§ **EXERCISE DIRECTIONS**: Go over the data and keep only the lines that include "License".

*** LISTED ENTRIES Section Begins ***

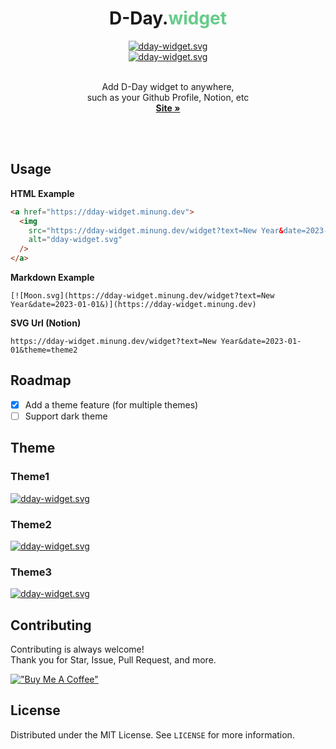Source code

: <div align="center">
  <h1>D-Day.<span style="color:#66cc8a;">widget</span></h1>
  <a href="https://dday-widget.minung.dev">
    <img src="https://dday-widget.minung.dev/widget?text=Open&date=2022-10-22&theme=theme3" alt="dday-widget.svg" />
  </a>
  <br />
  <a href="https://dday-widget.minung.dev">
    <img src="https://dday-widget.minung.dev/widget?keyword=new-year&theme=theme2" alt="dday-widget.svg" />
  </a>
  <br /><br />
  <p align="center">
    Add D-Day widget to anywhere,<br />    
    such as your Github Profile, Notion, etc
    <br />
    <a href="https://dday-widget.minung.dev"><strong>Site »</strong></a>
  </p>
</div>

<br/><br/>

## Usage

**HTML Example**

```html
<a href="https://dday-widget.minung.dev">
  <img
    src="https://dday-widget.minung.dev/widget?text=New Year&date=2023-01-01&theme=theme2"
    alt="dday-widget.svg"
  />
</a>
```

**Markdown Example**

```
[![Moon.svg](https://dday-widget.minung.dev/widget?text=New Year&date=2023-01-01&)](https://dday-widget.minung.dev)
```

**SVG Url (Notion)**

```
https://dday-widget.minung.dev/widget?text=New Year&date=2023-01-01&theme=theme2
```

## Roadmap

- [x] Add a theme feature (for multiple themes)
- [ ] Support dark theme

## Theme

### Theme1

<a href="https://dday-widget.minung.dev">
  <img src="https://dday-widget.minung.dev/widget?keyword=new-year&theme=theme1" alt="dday-widget.svg" />
</a>

### Theme2

<a href="https://dday-widget.minung.dev">
  <img src="https://dday-widget.minung.dev/widget?keyword=new-year&theme=theme2" alt="dday-widget.svg" />
</a>

### Theme3

<a href="https://dday-widget.minung.dev">
  <img src="https://dday-widget.minung.dev/widget?keyword=new-year&theme=theme3" alt="dday-widget.svg" />
</a>

## Contributing

Contributing is always welcome!  
Thank you for Star, Issue, Pull Request, and more.

[!["Buy Me A Coffee"](https://www.buymeacoffee.com/assets/img/custom_images/orange_img.png)](https://www.buymeacoffee.com/minungHan)

## License

Distributed under the MIT License. See `LICENSE` for more information.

*** LISTED ENTRIES Section Ends ***

§ **SOLUTION**:
## License
Distributed under the MIT License. See `LICENSE` for more information.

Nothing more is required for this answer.